The COGSA limits damages against a carrier for loss or damage to goods in transit to $500, stating:
Neither the carrier nor the ship shall in any event be or become liable for any loss or damage to or in connection with the transportation of goods in an amount exceeding $500 per package lawful money of the United States, or in case of goods not shipped in packages, per customary freight unit, or the equivalent of that sum in other currency, unless the nature and value of such goods have been declared by the shipper before shipment and inserted in the bill of lading. This declaration, if embodied in the bill of lading, shall be prima facie evidence, but shall not be conclusive on the carrier.
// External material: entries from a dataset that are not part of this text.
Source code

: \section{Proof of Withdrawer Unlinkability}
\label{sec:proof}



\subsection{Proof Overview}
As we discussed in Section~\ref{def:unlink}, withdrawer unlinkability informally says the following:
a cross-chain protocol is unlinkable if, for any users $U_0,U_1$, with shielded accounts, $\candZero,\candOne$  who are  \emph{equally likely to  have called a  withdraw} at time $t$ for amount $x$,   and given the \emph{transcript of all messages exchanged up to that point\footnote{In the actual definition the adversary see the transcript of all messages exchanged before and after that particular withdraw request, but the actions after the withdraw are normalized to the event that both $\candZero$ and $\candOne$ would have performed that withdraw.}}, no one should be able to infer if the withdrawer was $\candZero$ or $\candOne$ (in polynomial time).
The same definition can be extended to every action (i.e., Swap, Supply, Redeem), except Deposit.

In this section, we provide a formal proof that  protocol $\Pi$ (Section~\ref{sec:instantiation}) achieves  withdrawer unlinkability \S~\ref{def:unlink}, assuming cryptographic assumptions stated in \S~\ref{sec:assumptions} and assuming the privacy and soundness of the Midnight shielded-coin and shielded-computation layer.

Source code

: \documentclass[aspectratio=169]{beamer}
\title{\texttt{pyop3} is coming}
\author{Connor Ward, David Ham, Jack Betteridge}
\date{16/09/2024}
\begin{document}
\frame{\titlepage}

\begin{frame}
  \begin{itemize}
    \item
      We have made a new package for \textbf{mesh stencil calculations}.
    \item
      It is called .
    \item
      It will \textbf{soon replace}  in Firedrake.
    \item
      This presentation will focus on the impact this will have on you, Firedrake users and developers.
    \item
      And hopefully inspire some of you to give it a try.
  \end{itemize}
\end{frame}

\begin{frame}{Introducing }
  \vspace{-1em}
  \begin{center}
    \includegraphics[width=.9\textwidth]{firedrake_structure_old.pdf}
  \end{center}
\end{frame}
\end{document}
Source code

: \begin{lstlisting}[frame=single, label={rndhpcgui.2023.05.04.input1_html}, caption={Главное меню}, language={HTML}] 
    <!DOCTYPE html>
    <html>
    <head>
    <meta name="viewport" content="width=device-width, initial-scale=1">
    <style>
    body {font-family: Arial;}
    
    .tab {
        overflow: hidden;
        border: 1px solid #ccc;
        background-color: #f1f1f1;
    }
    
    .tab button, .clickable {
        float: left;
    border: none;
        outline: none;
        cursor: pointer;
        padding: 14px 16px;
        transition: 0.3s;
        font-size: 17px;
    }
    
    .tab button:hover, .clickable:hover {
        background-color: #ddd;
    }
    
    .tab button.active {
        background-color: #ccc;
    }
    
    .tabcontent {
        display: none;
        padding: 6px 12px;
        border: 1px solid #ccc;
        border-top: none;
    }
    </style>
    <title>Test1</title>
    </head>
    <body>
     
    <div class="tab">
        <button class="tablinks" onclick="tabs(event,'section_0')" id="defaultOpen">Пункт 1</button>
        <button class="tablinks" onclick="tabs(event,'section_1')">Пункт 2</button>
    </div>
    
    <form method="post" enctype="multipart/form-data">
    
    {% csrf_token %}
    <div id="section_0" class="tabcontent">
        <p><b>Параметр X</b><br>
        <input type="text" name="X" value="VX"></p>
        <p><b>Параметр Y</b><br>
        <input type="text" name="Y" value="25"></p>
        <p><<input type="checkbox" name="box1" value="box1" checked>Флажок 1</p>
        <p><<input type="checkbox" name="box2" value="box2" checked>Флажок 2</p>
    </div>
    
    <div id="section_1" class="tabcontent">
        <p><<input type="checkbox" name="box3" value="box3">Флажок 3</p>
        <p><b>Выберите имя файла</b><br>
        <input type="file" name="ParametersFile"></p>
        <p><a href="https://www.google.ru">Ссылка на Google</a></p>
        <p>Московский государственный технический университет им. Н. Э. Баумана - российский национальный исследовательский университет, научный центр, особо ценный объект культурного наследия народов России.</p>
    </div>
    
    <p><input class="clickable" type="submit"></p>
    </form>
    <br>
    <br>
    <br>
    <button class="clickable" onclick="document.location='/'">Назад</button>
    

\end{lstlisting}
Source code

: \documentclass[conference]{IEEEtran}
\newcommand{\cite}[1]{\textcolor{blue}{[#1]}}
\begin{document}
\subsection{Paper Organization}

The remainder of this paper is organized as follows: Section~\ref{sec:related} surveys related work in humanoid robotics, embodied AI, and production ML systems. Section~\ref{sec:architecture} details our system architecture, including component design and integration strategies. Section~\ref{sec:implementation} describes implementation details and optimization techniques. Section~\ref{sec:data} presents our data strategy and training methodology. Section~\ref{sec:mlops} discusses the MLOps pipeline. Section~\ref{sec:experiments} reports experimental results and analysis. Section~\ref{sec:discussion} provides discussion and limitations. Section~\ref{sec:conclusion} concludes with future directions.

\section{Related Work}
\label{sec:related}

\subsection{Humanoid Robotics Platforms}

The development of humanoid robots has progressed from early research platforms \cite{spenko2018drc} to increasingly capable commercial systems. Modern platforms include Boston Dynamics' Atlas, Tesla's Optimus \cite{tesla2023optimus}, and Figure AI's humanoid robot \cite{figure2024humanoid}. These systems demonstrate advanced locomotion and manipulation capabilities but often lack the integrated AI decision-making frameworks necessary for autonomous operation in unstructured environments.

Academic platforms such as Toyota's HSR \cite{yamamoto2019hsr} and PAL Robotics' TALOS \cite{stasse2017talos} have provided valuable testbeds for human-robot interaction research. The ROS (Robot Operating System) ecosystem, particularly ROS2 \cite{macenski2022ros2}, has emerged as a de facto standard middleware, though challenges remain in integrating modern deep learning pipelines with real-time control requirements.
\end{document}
By agreement between the carrier, master, or agent of the carrier, and the shipper another maximum amount than that mentioned in this paragraph may be fixed: Provided, That such maximum shall not be less than the figure above named. In no event shall the carrier be liable for more than the amount of damage actually sustained. COGSA § 4(5). Essentially, the package limitation presents the shipper with a choice to accept the liability limitation in exchange for a lower rate for shipping, or to declare a higher value and pay a higher rate. See Norfolk Southern Railway Co. v. Kirby, 543 U.S. 14, 19, 125 S.Ct. 385, 160 L.Ed.2d 283 (2004) (“[A]s is common in the industry, Kirby accepted a contractual liability limitation for ICC below the machinery’s true value, resulting, presumably, in lower shipping rates.”).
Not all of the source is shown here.